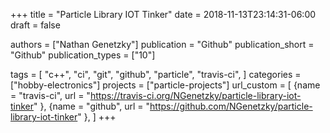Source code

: +++
title = "Particle Library IOT Tinker"
date = 2018-11-13T23:14:31-06:00
draft = false

authors = ["Nathan Genetzky"]
publication = "Github"
publication_short = "Github"
publication_types = ["10"]

tags = [
    "c++",
    "ci",
    "git",
    "github",
    "particle",
    "travis-ci",
]
categories = ["hobby-electronics"]
projects = ["particle-projects"]
url_custom = [
    {name = "travis-ci", url = "https://travis-ci.org/NGenetzky/particle-library-iot-tinker" },
    {name = "github", url = "https://github.com/NGenetzky/particle-library-iot-tinker" },
]
+++
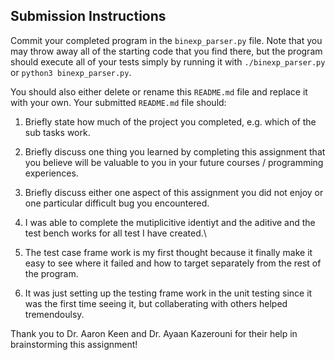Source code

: 

## Submission Instructions

Commit your completed program in the `binexp_parser.py` file. Note that you
may throw away all of the starting code that you find there, but the program
should execute all of your tests simply by running it with
`./binexp_parser.py` or `python3 binexp_parser.py`. 

You should also either delete or rename this `README.md` file and replace it
with your own. Your submitted `README.md` file should:

1. Briefly state how much of the project you completed, e.g. which of the
   sub tasks work.
2. Briefly discuss one thing you learned by completing this assignment that
   you believe will be valuable to you in your future courses / programming
experiences.
3. Briefly discuss either one aspect of this assignment you did not enjoy or
   one particular difficult bug you encountered.

1. I was able to complete the mutiplicitive identiyt and the aditive and the test bench works for all test I have created.\
2. The test case frame work is my first thought because it finally make it easy to see where it failed and how to target separately from the rest of the program. 
3. It was just setting up the testing frame work in the unit testing since it was the first time seeing it, but collaberating with others helped tremendoulsy. 


Thank you to Dr. Aaron Keen and Dr. Ayaan Kazerouni for their help in
brainstorming this assignment!
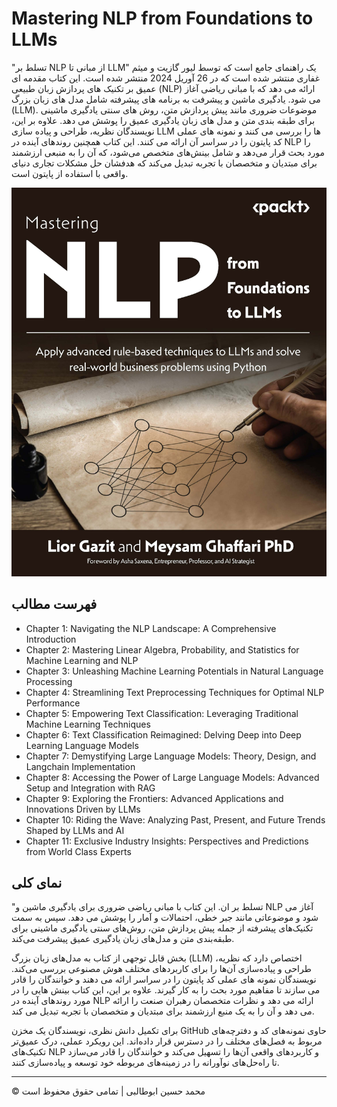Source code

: <!-- ©©©©©©©©©©©©©©©©©©©©©©©© All Rights Are Reserved By Muhammad Husain Abootalebi ©©©©©©©©©©©©©©©©©©©©©©©©©©©©©©©©©© -->

# Mastering NLP from Foundations to LLMs

"تسلط بر NLP از مبانی تا LLM" یک راهنمای جامع است که توسط لیور گازیت و میثم غفاری منتشر شده است که در 26 آوریل 2024 منتشر شده است. این کتاب مقدمه ای عمیق بر تکنیک های پردازش زبان طبیعی (NLP) ارائه می دهد که با مبانی ریاضی آغاز می شود. یادگیری ماشین و پیشرفت به برنامه های پیشرفته شامل مدل های زبان بزرگ (LLM). موضوعات ضروری مانند پیش پردازش متن، روش های سنتی یادگیری ماشینی برای طبقه بندی متن و مدل های زبان یادگیری عمیق را پوشش می دهد. علاوه بر این، نویسندگان نظریه، طراحی و پیاده سازی LLM ها را بررسی می کنند و نمونه های عملی کد پایتون را در سراسر آن ارائه می کنند. این کتاب همچنین روندهای آینده در NLP را مورد بحث قرار می‌دهد و شامل بینش‌های متخصص می‌شود، که آن را به منبعی ارزشمند برای مبتدیان و متخصصان با تجربه تبدیل می‌کند که هدفشان حل مشکلات تجاری دنیای واقعی با استفاده از پایتون است.

![Mastering NLP from Foundations to LLMs](../../assets/Books/Book%20Covers/2%20-%202%20-%20Mastering%20NLP%20from%20Foundations%20to%20LLMs.jpg)

## فهرست مطالب

- Chapter 1: Navigating the NLP Landscape: A Comprehensive Introduction
- Chapter 2: Mastering Linear Algebra, Probability, and Statistics for Machine Learning and NLP
- Chapter 3: Unleashing Machine Learning Potentials in Natural Language Processing
- Chapter 4: Streamlining Text Preprocessing Techniques for Optimal NLP Performance
- Chapter 5: Empowering Text Classification: Leveraging Traditional Machine Learning Techniques
- Chapter 6: Text Classification Reimagined: Delving Deep into Deep Learning Language Models
- Chapter 7: Demystifying Large Language Models: Theory, Design, and Langchain Implementation
- Chapter 8: Accessing the Power of Large Language Models: Advanced Setup and Integration with RAG
- Chapter 9: Exploring the Frontiers: Advanced Applications and Innovations Driven by LLMs
- Chapter 10: Riding the Wave: Analyzing Past, Present, and Future Trends Shaped by LLMs and AI
- Chapter 11: Exclusive Industry Insights: Perspectives and Predictions from World Class Experts

## نمای کلی

"تسلط بر ان. این کتاب با مبانی ریاضی ضروری برای یادگیری ماشین و NLP آغاز می شود و موضوعاتی مانند جبر خطی، احتمالات و آمار را پوشش می دهد. سپس به سمت تکنیک‌های پیشرفته از جمله پیش پردازش متن، روش‌های سنتی یادگیری ماشینی برای طبقه‌بندی متن و مدل‌های زبان یادگیری عمیق پیشرفت می‌کند.

بخش قابل توجهی از کتاب به مدل‌های زبان بزرگ (LLM) اختصاص دارد که نظریه، طراحی و پیاده‌سازی آن‌ها را برای کاربردهای مختلف هوش مصنوعی بررسی می‌کند. نویسندگان نمونه های عملی کد پایتون را در سراسر ارائه می دهند و خوانندگان را قادر می سازند تا مفاهیم مورد بحث را به کار گیرند. علاوه بر این، این کتاب بینش هایی را در مورد روندهای آینده در NLP ارائه می دهد و نظرات متخصصان رهبران صنعت را ارائه می دهد و آن را به یک منبع ارزشمند برای مبتدیان و متخصصان با تجربه تبدیل می کند.

برای تکمیل دانش نظری، نویسندگان یک مخزن GitHub حاوی نمونه‌های کد و دفترچه‌های مربوط به فصل‌های مختلف را در دسترس قرار داده‌اند. این رویکرد عملی، درک عمیق‌تر تکنیک‌های NLP و کاربردهای واقعی آن‌ها را تسهیل می‌کند و خوانندگان را قادر می‌سازد تا راه‌حل‌های نوآورانه را در زمینه‌های مربوطه خود توسعه و پیاده‌سازی کنند.

---

© محمد حسین ابوطالبی | تمامی حقوق محفوظ است

<!-- ©©©©©©©©©©©©©©©©©©©©©©©© All Rights Are Reserved By Muhammad Husain Abootalebi ©©©©©©©©©©©©©©©©©©©©©©©©©©©©©©©©©© -->
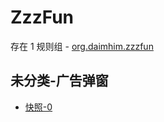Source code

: # ZzzFun

存在 1 规则组 - [org.daimhim.zzzfun](/src/apps/org.daimhim.zzzfun.ts)

## 未分类-广告弹窗

- [快照-0](https://i.gkd.li/i/13402608)
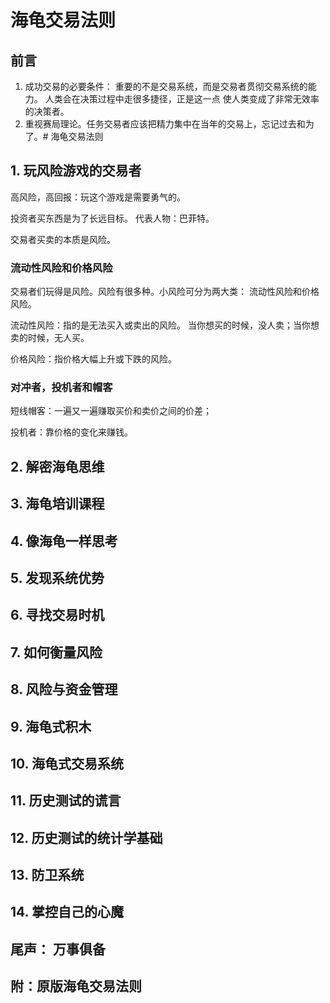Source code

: # 海龟交易法则

## 前言
1. 成功交易的必要条件： 重要的不是交易系统，而是交易者贯彻交易系统的能力。 人类会在决策过程中走很多捷径，正是这一点
   使人类变成了非常无效率的决策者。
2. 重视赛局理论。任务交易者应该把精力集中在当年的交易上，忘记过去和为了。# 海龟交易法则


## 1. 玩风险游戏的交易者

高风险，高回报：玩这个游戏是需要勇气的。

投资者买东西是为了长远目标。 代表人物：巴菲特。

交易者买卖的本质是风险。

### 流动性风险和价格风险

交易者们玩得是风险。风险有很多种。小风险可分为两大类： 流动性风险和价格风险。

流动性风险：指的是无法买入或卖出的风险。 当你想买的时候，没人卖；当你想卖的时候，无人买。

价格风险：指价格大幅上升或下跌的风险。

### 对冲者，投机者和帽客

短线帽客：一遍又一遍赚取买价和卖价之间的价差；

投机者：靠价格的变化来赚钱。



## 2. 解密海龟思维

## 3. 海龟培训课程
## 4. 像海龟一样思考
## 5. 发现系统优势
## 6. 寻找交易时机
## 7. 如何衡量风险
## 8. 风险与资金管理
## 9. 海龟式积木
## 10. 海龟式交易系统
## 11. 历史测试的谎言
## 12. 历史测试的统计学基础
## 13. 防卫系统
## 14. 掌控自己的心魔
## 尾声： 万事俱备
## 附：原版海龟交易法则

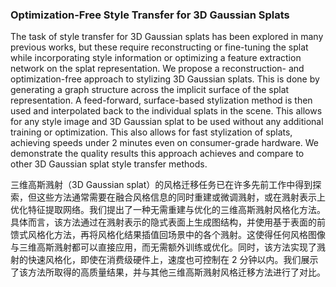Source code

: ### Optimization-Free Style Transfer for 3D Gaussian Splats

The task of style transfer for 3D Gaussian splats has been explored in many previous works, but these require reconstructing or fine-tuning the splat while incorporating style information or optimizing a feature extraction network on the splat representation. We propose a reconstruction- and optimization-free approach to stylizing 3D Gaussian splats. This is done by generating a graph structure across the implicit surface of the splat representation. A feed-forward, surface-based stylization method is then used and interpolated back to the individual splats in the scene. This allows for any style image and 3D Gaussian splat to be used without any additional training or optimization. This also allows for fast stylization of splats, achieving speeds under 2 minutes even on consumer-grade hardware. We demonstrate the quality results this approach achieves and compare to other 3D Gaussian splat style transfer methods.

三维高斯溅射（3D Gaussian splat）的风格迁移任务已在许多先前工作中得到探索，但这些方法通常需要在融合风格信息的同时重建或微调溅射，或在溅射表示上优化特征提取网络。我们提出了一种无需重建与优化的三维高斯溅射风格化方法。具体而言，该方法通过在溅射表示的隐式表面上生成图结构，并使用基于表面的前馈式风格化方法，再将风格化结果插值回场景中的各个溅射。这使得任何风格图像与三维高斯溅射都可以直接应用，而无需额外训练或优化。同时，该方法实现了溅射的快速风格化，即使在消费级硬件上，速度也可控制在 2 分钟以内。我们展示了该方法所取得的高质量结果，并与其他三维高斯溅射风格迁移方法进行了对比。
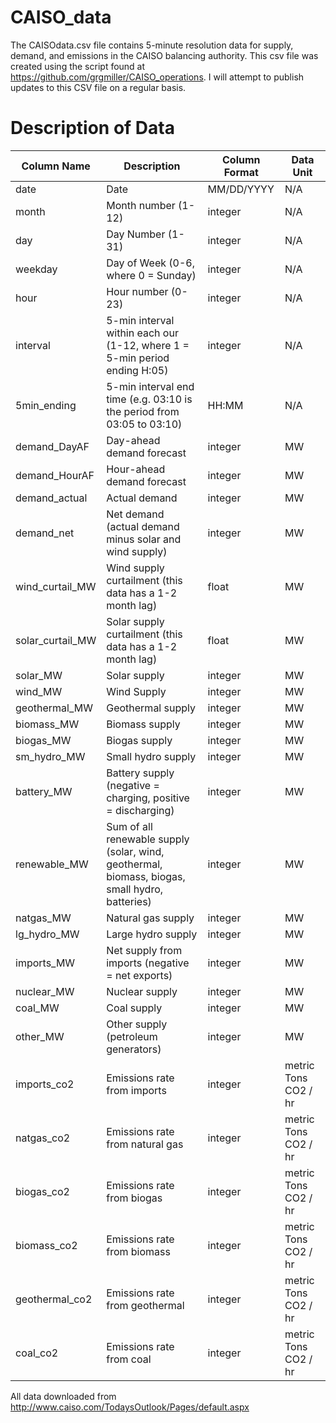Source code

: # CAISO_data

The CAISOdata.csv file contains 5-minute resolution data for supply, demand, and emissions in the CAISO balancing authority. This csv file was created using the script found at https://github.com/grgmiller/CAISO_operations. I will attempt to publish updates to this CSV file on a regular basis. 

# Description of Data
Column Name | Description | Column Format | Data Unit
--|--|--|--
date | Date | MM/DD/YYYY | N/A
month | Month number (1-12) | integer | N/A
day | Day Number (1-31) | integer | N/A
weekday | Day of Week (0-6, where 0 = Sunday) | integer | N/A
hour | Hour number (0-23) | integer | N/A
interval | 5-min interval within each our (1-12, where 1 = 5-min period ending H:05) | integer | N/A
5min_ending | 5-min interval end time (e.g. 03:10 is the period from 03:05 to 03:10) | HH:MM | N/A
demand_DayAF | Day-ahead demand forecast | integer | MW
demand_HourAF | Hour-ahead demand forecast | integer | MW
demand_actual | Actual demand | integer | MW
demand_net | Net demand (actual demand minus solar and wind supply) | integer | MW
wind_curtail_MW | Wind supply curtailment (this data has a 1-2 month lag) | float | MW
solar_curtail_MW | Solar supply curtailment (this data has a 1-2 month lag) | float | MW
solar_MW | Solar supply | integer | MW
wind_MW | Wind Supply | integer | MW
geothermal_MW | Geothermal supply | integer | MW
biomass_MW | Biomass supply | integer | MW
biogas_MW | Biogas supply | integer | MW
sm_hydro_MW | Small hydro supply | integer | MW
battery_MW | Battery supply (negative = charging, positive = discharging) | integer | MW
renewable_MW | Sum of all renewable supply (solar, wind, geothermal, biomass, biogas, small hydro, batteries) | integer | MW
natgas_MW | Natural gas supply | integer | MW
lg_hydro_MW | Large hydro supply | integer | MW
imports_MW | Net supply from imports (negative = net exports) | integer | MW
nuclear_MW | Nuclear supply | integer | MW
coal_MW | Coal supply | integer | MW
other_MW | Other supply (petroleum generators) | integer | MW
imports_co2 | Emissions rate from imports | integer | metric Tons CO2 / hr
natgas_co2 | Emissions rate from natural gas | integer | metric Tons CO2 / hr
biogas_co2 | Emissions rate from biogas | integer | metric Tons CO2 / hr
biomass_co2 | Emissions rate from biomass | integer | metric Tons CO2 / hr
geothermal_co2 | Emissions rate from geothermal | integer | metric Tons CO2 / hr
coal_co2 | Emissions rate from coal | integer | metric Tons CO2 / hr

All data downloaded from http://www.caiso.com/TodaysOutlook/Pages/default.aspx
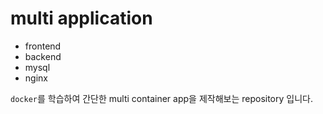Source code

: # multi application

- frontend
- backend
- mysql
- nginx

`docker`를 학습하여 간단한 multi container app을 제작해보는 repository 입니다.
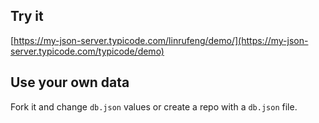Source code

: ## Try it

[https://my-json-server.typicode.com/linrufeng/demo/](https://my-json-server.typicode.com/typicode/demo)

## Use your own data

Fork it and change `db.json` values or create a repo with a `db.json` file.
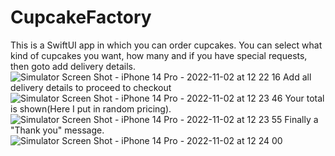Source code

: # CupcakeFactory
This is a SwiftUI app in which you can order cupcakes. 
You can select what kind of cupcakes you want, how many and if you have special requests, then goto add delivery details. ![Simulator Screen Shot - iPhone 14 Pro - 2022-11-02 at 12 22 16](https://user-images.githubusercontent.com/108877052/199478133-e9802c8b-8ced-422b-959d-5f2f171f78bc.png)
Add all delivery details to proceed to checkout![Simulator Screen Shot - iPhone 14 Pro - 2022-11-02 at 12 23 46](https://user-images.githubusercontent.com/108877052/199478402-11e3339c-fbe9-445b-8aee-acda6fa9e445.png) 
Your total is shown(Here I put in random pricing). ![Simulator Screen Shot - iPhone 14 Pro - 2022-11-02 at 12 23 55](https://user-images.githubusercontent.com/108877052/199478738-b5af80b3-5977-43ee-943e-e70eaee48573.png)
Finally a "Thank you" message.![Simulator Screen Shot - iPhone 14 Pro - 2022-11-02 at 12 24 00](https://user-images.githubusercontent.com/108877052/199478823-08fb8cc3-ec7d-4f0a-980c-b6037c157185.png)
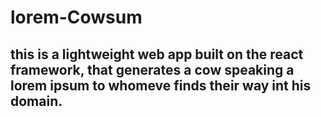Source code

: # lorem-Cowsum
## this is a lightweight web app built on the react framework, that generates a cow speaking a lorem ipsum to whomeve finds their way int his domain.
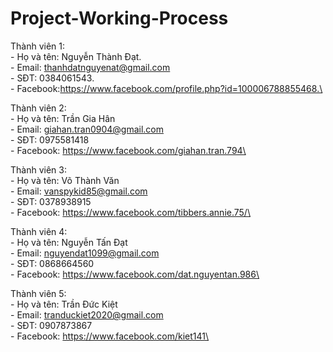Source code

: # Project-Working-Process
Thành viên 1:\
    - Họ và tên: Nguyễn Thành Đạt.\
    - Email: thanhdatnguyenat@gmail.com\
    - SĐT: 0384061543.\
    - Facebook:https://www.facebook.com/profile.php?id=100006788855468.\

Thành viên 2:\
    - Họ và tên: Trần Gia Hân\
    - Email: giahan.tran0904@gmail.com\
    - SĐT: 0975581418\
    - Facebook: https://www.facebook.com/giahan.tran.794\

Thành viên 3:\
    - Họ và tên: Võ Thành Văn\
    - Email: vanspykid85@gmail.com\
    - SĐT: 0378938915\
    - Facebook: https://www.facebook.com/tibbers.annie.75/\

Thành viên 4:\
    - Họ và tên: Nguyễn Tấn Đạt\
    - Email: nguyendat1099@gmail.com\
    - SĐT: 0868664560\
    - Facebook: https://www.facebook.com/dat.nguyentan.986\

Thành viên 5:\
    - Họ và tên: Trần Đức Kiệt\
    - Email: tranduckiet2020@gmail.com\
    - SĐT: 0907873867\
    - Facebook: https://www.facebook.com/kiet141\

TASK DETAILS
Within the listing above, extract exactly the lines from the line with "Column Name |" to the line with "biomass_MW | Biomass supply | integer | MW", the two named lines included, and no others.

RESPONSE FOR THIS EXERCISE
Column Name | Description | Column Format | Data Unit
--|--|--|--
date | Date | MM/DD/YYYY | N/A
month | Month number (1-12) | integer | N/A
day | Day Number (1-31) | integer | N/A
weekday | Day of Week (0-6, where 0 = Sunday) | integer | N/A
hour | Hour number (0-23) | integer | N/A
interval | 5-min interval within each our (1-12, where 1 = 5-min period ending H:05) | integer | N/A
5min_ending | 5-min interval end time (e.g. 03:10 is the period from 03:05 to 03:10) | HH:MM | N/A
demand_DayAF | Day-ahead demand forecast | integer | MW
demand_HourAF | Hour-ahead demand forecast | integer | MW
demand_actual | Actual demand | integer | MW
demand_net | Net demand (actual demand minus solar and wind supply) | integer | MW
wind_curtail_MW | Wind supply curtailment (this data has a 1-2 month lag) | float | MW
solar_curtail_MW | Solar supply curtailment (this data has a 1-2 month lag) | float | MW
solar_MW | Solar supply | integer | MW
wind_MW | Wind Supply | integer | MW
geothermal_MW | Geothermal supply | integer | MW
biomass_MW | Biomass supply | integer | MW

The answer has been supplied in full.